Internet bandwidth prices have fallen 25-30 per cent from what they were two years ago on mounting competition and falling global prices.
With at least two more submarine cables expected to be lighted up in the next two years, bandwidth prices are slated to dip further.
At present, an STM-1 (155 MBPS connectivity) is being sold at ₹12 lakh to a heavy-volume bandwidth user and for ₹20 lakh to a medium user.
“The reduction in prices is due to the high level of competition in the industry, which is leading telecom companies to sell at a discount. The discounts are given on bulk purchases of bandwidth and it is still expensive for companies making smaller quantity purchases,” said EVS Chakravarthy, You Broadband India Chief Executive Officer.
“However, the prices are not falling as they used to earlier,” Chakravarthy added.
“International bandwidths prices have come down considerably,” Nilotpal Chakravarti, Associate Vice-President at Internet and Mobile Association of India (IAMAI), said.
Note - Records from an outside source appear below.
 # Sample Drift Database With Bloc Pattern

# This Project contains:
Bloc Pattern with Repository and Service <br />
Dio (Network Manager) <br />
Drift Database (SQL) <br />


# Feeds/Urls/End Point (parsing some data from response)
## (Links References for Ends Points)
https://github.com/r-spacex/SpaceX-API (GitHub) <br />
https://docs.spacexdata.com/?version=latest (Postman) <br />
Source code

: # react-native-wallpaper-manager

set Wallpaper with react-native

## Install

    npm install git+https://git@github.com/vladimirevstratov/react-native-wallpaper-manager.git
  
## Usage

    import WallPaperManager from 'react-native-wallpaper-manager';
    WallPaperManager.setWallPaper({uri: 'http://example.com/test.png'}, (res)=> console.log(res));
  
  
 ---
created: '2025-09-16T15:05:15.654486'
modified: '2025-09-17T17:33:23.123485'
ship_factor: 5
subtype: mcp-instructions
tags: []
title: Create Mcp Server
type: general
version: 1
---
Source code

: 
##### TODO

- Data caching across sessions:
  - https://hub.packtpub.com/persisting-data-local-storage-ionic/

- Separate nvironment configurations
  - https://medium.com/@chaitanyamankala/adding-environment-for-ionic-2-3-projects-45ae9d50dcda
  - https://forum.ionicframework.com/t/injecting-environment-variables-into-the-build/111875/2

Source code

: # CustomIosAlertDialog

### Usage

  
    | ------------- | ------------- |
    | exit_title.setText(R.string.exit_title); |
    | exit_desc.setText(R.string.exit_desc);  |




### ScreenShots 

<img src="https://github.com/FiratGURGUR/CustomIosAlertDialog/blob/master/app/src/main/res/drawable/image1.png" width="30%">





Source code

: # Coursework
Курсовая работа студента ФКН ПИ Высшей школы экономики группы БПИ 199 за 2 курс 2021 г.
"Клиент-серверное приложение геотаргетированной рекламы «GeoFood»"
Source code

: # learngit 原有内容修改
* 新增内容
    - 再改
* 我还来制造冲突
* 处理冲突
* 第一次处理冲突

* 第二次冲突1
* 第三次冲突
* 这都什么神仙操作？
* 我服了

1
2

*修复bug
The reduction in prices will help bandwidth-intensive sectors such BPOs, telecom and banking to bring down their Internet and connectivity costs.
Further, it would also help these sectors improve connectivity, enabling them provide better services to customers.
“BPOs were losing the cost-advantage due the high bandwidth prices for the last few years, and every reduction will help them regain their lost presence,” said Asim Abbas, partner at Khaitan & Co.
Internet users are also reaping the benefits. According to a recent IAMAI-IMRB report on mobile Internet, the percentage spent on mobile Internet has gone up to 45 per cent from 43 per cent. The average spend on mobile internet is ₹173 per month.
With the commissioning of new submarine cables, bandwidth prices landing in India are set to fall further. Reliance Communications’ submarine cable unit, Global Cloud Xchange (GCX), is laying a new cable linking Mumbai with Singapore, while the Indian Government has plans to lay a cable between Chennai and Port Blair.
“Globally, the experience is that whenever a new cable is lighted up, bandwidth prices fall. This could hold true for India also,” said GCX Chief Executive Officer, William Barney.
India is serviced by more than 10 submarine cables, including the consortium South-East-Asia Middle-East Western-Europe (SE-ME-WE) series, Tata-Indicom-Chennai cable, BSNL cable, FLAG, Falcon and Bharti Airtel-owned i2i, among others.